Vale insistir que nenhuma lei se perfaz em si quanto aos resultados que produz na realidade. As respostas concretas aos conflitos sociais são dadas não por um único artigo de lei e sim pelo conjunto normativo, que é ditado pela Constituição Federal.
No que se refere ao presente tema, cumpre lembrar que o inciso I do art. 7º da CF garantiu aos trabalhadores a proteção contra dispensa arbitrária e embora a doutrina e a jurisprudência tivessem, durante anos, se recusado a aplicar essa norma na sua inteireza, argumentando que não havia uma definição legal do que seria dispensa arbitrária, foi novamente a própria Lei n. 13.467/17 que, tratando da garantia de emprego na criada Representação de Empregados, o § 3º do artigo 510-D, trazido pela Lei nº 13.467/17, trouxe a definição requerida, no sentido de que despedida arbitrária é aquela “que não se fundar em motivo disciplinar, técnico, econômico ou financeiro”.
Disposição neste sentido, é verdade, já havia no art. 165 da CLT, mas se costumava dizer que não era suficiente por conta da “antiguidade” da norma, mas, agora, o dispositivo foi revigorado.
Verdade, também, que a regulação do inciso I do art. 7º requer lei complementar e a Lei nº 13.467/17 é uma lei ordinária, mas é mais do que evidente a inconstitucionalidade por omissão do legislador na matéria, estando autorizado, pois, há muito, o preenchimento da lacuna por atuação jurisprudencial, ainda mais quando a própria reforma acabou trazendo o fundamento para tanto, que pode, igualmente, ser detectado no § 3º do art. 611-A: “§ 3º Se for pactuada cláusula que reduza o salário ou a jornada, a convenção coletiva ou o acordo coletivo de trabalho deverão prever a proteção dos empregados contra dispensa imotivada durante o prazo de vigência do instrumento coletivo.”
A proteção contra a dispensa imotivada foi, como se vê, expressamente referida na Lei nº 13.467/17. É evidente que se poderá dizer que a abrangência do disposto está limitada ao período de vigência da cláusula convencional que reduza salário ou jornada, mas aqui o que se tem é uma ampliação da regra geral, que só serve para confirmar a regra, vez que refere a “dispensa imotivada”, que está proibida sob qualquer justificativa, enquanto que a regra geral, trazida no inciso I do art. 7º da CF, diz respeito à garantia de emprego contra dispensa arbitrária, que pode ocorrer mediante justificativas específicas, legalmente previstas, como visto acima.

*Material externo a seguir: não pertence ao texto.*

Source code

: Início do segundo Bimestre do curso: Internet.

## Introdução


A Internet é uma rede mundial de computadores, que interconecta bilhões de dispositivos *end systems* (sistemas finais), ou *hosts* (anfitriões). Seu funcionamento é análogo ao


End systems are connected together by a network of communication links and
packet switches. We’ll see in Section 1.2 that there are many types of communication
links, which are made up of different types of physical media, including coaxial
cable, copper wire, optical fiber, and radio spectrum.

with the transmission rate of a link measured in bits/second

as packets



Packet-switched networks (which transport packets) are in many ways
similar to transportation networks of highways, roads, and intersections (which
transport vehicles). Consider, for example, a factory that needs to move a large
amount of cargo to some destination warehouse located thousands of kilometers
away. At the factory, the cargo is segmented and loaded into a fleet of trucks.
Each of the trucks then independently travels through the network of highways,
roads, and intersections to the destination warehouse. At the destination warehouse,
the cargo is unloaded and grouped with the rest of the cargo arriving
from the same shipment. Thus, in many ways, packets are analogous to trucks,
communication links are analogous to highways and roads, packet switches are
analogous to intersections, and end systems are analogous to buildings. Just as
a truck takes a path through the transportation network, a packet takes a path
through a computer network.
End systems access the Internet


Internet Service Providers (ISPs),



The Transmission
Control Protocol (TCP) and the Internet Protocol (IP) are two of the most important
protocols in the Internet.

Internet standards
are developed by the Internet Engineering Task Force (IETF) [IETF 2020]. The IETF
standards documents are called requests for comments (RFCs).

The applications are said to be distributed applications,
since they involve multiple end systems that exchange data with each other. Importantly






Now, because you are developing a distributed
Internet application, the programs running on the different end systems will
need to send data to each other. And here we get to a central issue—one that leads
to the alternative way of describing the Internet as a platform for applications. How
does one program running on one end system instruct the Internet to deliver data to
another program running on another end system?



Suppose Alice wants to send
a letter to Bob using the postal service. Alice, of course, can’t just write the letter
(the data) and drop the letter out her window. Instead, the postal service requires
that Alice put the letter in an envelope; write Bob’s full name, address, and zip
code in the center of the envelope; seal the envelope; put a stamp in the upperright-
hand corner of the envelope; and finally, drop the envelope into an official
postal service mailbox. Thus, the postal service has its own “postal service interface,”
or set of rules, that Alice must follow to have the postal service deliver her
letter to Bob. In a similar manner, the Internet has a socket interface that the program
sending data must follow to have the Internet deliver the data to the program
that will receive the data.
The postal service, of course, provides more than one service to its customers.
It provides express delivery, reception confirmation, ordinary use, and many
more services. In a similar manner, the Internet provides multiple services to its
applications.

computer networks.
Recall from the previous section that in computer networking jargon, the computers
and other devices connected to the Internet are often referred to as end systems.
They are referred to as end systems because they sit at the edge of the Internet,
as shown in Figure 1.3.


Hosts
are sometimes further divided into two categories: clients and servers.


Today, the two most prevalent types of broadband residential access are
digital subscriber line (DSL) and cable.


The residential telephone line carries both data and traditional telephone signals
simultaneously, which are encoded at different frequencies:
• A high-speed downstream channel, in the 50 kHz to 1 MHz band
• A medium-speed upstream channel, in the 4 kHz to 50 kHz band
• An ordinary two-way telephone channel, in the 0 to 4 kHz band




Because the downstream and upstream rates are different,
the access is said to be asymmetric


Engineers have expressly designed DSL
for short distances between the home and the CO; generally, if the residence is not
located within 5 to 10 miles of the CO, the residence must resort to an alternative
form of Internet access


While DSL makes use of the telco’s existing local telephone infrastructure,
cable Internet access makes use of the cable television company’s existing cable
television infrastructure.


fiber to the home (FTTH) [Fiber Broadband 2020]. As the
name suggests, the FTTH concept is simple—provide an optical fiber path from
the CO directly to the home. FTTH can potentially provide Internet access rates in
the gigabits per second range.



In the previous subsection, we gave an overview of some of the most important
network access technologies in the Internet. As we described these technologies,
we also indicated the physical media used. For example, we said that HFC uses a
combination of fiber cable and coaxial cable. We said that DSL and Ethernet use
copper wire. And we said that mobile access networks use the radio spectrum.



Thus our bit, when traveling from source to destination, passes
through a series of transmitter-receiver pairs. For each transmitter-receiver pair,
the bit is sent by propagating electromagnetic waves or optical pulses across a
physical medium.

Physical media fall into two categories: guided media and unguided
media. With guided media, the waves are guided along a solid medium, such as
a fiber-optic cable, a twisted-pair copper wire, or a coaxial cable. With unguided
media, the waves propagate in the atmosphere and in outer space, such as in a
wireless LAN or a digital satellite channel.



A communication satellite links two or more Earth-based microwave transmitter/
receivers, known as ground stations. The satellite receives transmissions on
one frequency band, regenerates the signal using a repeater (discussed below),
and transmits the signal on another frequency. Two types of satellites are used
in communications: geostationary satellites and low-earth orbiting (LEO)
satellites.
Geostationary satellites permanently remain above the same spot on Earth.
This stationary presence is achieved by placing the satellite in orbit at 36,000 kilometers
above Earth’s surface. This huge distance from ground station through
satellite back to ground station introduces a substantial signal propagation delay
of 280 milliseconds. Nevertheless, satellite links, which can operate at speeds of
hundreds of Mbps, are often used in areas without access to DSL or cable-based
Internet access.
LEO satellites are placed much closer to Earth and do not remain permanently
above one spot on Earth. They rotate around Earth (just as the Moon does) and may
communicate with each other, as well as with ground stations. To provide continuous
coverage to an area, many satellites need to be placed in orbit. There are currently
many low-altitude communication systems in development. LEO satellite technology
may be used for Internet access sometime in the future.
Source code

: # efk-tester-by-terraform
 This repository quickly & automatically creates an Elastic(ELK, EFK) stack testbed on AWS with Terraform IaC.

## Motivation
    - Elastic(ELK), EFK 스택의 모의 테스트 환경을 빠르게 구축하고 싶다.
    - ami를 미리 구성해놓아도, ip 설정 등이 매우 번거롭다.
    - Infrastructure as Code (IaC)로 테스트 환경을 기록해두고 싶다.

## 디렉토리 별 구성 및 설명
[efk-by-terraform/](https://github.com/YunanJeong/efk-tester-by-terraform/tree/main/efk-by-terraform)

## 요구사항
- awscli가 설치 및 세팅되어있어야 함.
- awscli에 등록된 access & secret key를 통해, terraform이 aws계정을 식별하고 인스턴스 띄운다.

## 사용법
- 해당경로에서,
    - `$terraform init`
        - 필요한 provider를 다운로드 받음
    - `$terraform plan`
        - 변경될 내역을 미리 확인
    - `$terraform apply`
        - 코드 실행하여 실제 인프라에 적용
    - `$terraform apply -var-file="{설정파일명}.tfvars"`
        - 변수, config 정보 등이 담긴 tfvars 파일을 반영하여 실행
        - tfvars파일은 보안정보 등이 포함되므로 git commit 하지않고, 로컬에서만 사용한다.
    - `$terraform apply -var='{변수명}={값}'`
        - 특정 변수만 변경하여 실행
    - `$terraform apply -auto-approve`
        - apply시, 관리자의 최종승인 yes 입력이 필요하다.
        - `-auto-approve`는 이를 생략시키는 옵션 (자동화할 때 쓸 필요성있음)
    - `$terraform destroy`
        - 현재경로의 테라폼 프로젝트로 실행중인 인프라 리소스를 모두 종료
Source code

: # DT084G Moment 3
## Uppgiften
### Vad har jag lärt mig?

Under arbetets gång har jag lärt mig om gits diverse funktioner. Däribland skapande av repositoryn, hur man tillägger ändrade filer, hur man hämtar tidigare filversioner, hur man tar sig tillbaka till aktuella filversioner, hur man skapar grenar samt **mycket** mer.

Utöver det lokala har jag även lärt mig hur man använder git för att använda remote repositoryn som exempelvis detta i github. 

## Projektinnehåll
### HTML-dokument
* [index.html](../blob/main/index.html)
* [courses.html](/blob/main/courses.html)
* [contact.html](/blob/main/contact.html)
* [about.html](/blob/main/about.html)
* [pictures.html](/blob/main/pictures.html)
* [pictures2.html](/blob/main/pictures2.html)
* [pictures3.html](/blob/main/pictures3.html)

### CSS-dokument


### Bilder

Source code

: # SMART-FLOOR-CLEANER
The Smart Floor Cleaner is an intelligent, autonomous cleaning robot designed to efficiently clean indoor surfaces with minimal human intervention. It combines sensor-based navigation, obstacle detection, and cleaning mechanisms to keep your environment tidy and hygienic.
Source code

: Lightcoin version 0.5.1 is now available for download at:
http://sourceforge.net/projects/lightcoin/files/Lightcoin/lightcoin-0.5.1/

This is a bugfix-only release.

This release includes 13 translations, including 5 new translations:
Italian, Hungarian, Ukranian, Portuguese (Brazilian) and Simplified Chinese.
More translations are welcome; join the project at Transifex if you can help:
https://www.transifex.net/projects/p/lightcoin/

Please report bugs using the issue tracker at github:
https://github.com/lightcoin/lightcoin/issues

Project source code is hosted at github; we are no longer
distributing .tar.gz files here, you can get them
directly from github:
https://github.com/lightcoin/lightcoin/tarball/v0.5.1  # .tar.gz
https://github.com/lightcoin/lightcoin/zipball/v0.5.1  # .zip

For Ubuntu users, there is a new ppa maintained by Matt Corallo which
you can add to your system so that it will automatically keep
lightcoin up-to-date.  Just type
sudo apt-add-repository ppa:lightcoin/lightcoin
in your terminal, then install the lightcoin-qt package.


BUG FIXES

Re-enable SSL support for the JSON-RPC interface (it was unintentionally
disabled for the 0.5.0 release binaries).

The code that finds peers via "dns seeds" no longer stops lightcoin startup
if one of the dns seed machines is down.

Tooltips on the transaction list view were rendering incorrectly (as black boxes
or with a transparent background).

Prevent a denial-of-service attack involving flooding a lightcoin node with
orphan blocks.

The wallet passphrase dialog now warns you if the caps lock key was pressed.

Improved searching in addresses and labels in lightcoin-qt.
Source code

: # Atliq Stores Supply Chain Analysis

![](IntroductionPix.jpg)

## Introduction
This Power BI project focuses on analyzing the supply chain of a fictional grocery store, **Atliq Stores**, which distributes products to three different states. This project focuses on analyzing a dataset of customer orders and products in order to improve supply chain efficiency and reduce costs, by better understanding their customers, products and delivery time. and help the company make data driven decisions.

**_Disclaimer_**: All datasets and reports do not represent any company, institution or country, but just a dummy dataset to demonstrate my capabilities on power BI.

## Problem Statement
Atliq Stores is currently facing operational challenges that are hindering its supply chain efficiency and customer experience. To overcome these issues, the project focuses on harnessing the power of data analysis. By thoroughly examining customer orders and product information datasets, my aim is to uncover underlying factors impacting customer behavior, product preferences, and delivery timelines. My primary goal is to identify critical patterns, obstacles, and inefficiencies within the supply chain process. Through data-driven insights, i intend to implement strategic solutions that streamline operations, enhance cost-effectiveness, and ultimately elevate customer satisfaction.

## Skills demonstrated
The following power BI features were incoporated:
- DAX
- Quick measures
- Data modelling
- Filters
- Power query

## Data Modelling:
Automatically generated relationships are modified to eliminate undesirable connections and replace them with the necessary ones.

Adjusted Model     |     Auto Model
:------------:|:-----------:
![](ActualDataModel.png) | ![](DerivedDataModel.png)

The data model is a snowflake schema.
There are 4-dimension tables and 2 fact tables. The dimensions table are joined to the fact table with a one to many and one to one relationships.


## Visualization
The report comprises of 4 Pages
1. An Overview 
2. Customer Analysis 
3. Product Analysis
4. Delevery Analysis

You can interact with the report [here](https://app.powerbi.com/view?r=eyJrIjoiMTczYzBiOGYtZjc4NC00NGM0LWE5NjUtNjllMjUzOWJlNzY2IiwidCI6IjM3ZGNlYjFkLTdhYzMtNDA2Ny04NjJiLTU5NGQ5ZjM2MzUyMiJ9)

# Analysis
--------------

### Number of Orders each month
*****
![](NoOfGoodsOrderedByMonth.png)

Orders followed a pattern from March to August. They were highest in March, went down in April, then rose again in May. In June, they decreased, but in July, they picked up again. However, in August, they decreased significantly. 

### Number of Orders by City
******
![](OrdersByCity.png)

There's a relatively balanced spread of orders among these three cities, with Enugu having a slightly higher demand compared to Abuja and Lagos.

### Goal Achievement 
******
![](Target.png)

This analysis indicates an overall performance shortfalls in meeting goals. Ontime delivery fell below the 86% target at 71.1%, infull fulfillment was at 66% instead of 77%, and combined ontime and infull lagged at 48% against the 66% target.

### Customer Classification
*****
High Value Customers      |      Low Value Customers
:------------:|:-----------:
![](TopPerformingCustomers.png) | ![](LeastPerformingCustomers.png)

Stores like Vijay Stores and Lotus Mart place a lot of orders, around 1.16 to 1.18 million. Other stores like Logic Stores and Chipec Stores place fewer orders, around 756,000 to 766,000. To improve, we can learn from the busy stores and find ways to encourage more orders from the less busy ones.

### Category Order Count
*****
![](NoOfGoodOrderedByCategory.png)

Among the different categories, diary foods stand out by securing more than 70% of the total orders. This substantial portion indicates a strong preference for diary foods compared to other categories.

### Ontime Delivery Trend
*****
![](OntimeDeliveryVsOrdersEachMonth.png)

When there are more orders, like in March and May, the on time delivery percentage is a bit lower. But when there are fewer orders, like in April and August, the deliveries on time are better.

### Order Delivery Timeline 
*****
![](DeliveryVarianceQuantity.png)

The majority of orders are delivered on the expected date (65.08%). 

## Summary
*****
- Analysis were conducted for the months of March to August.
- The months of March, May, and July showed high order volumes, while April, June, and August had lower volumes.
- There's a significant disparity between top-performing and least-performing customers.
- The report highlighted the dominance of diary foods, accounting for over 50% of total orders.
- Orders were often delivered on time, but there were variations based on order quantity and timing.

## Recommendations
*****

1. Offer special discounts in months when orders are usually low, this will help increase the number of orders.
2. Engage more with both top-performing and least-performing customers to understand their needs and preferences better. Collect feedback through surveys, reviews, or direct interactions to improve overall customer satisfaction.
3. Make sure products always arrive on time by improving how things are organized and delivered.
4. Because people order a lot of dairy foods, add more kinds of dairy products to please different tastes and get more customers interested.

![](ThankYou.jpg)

Mesmo o argumento econômico para justificar as dispensas deve ser visto com ressalvas, pois é o trabalho dos empregados, realizado ao longo dos anos, que promove o engrandecimento econômico de uma unidade produtiva (ou de serviços) e não é jurídico que se perca isso de vista e, em momento de dificuldade econômica, os trabalhadores sejam, simplesmente, conduzidos ao desemprego para salvar a saúde econômica da empresa.
Recorde-se que a Lei de recuperação judicial, Lei n. 11.101/05, que tem como objetivo recuperar economicamente as empresas, parte do pressuposto necessário da salvaguarda dos empregos.
Cumpre não olvidar que pertence ao empregador e não ao empregado os riscos da atividade econômica (art. 2º., da CLT), sendo ilegal, e imoral, portanto, a transferência dos prejuízos da atividade empresarial para os trabalhadores.
A impossibilidade dessa transferência do risco da atividade econômica para os trabalhadores, aliás, constitui o fundamento da decisão proferida pelo Supremo Tribunal Federal na ADIn 3.934-2, quando foi dito que “um dos principais objetivos da Lei 11.101/2005 consiste justamente em preservar o maior número possível de empregos nas adversidades enfrentadas pelas empresas, evitando ao máximo as dispensas imotivadas”[ix] e quando, também, ficou definido que “a dispensa coletiva de empregados não figura, no art. 50 da Lei 11.101/2005, como um dos meios de recuperação judicial da empresa”.
A dispensa coletiva, sem qualquer demonstração de razão econômica e apresentação de estudo que explicite a necessidade e a eficácia da medida como forma necessária de preservar a empresa e salvaguardar empregos, só pode ser entendida, consequentemente, como exercício abusivo do direito, não tendo, pois, qualquer respaldo jurídico.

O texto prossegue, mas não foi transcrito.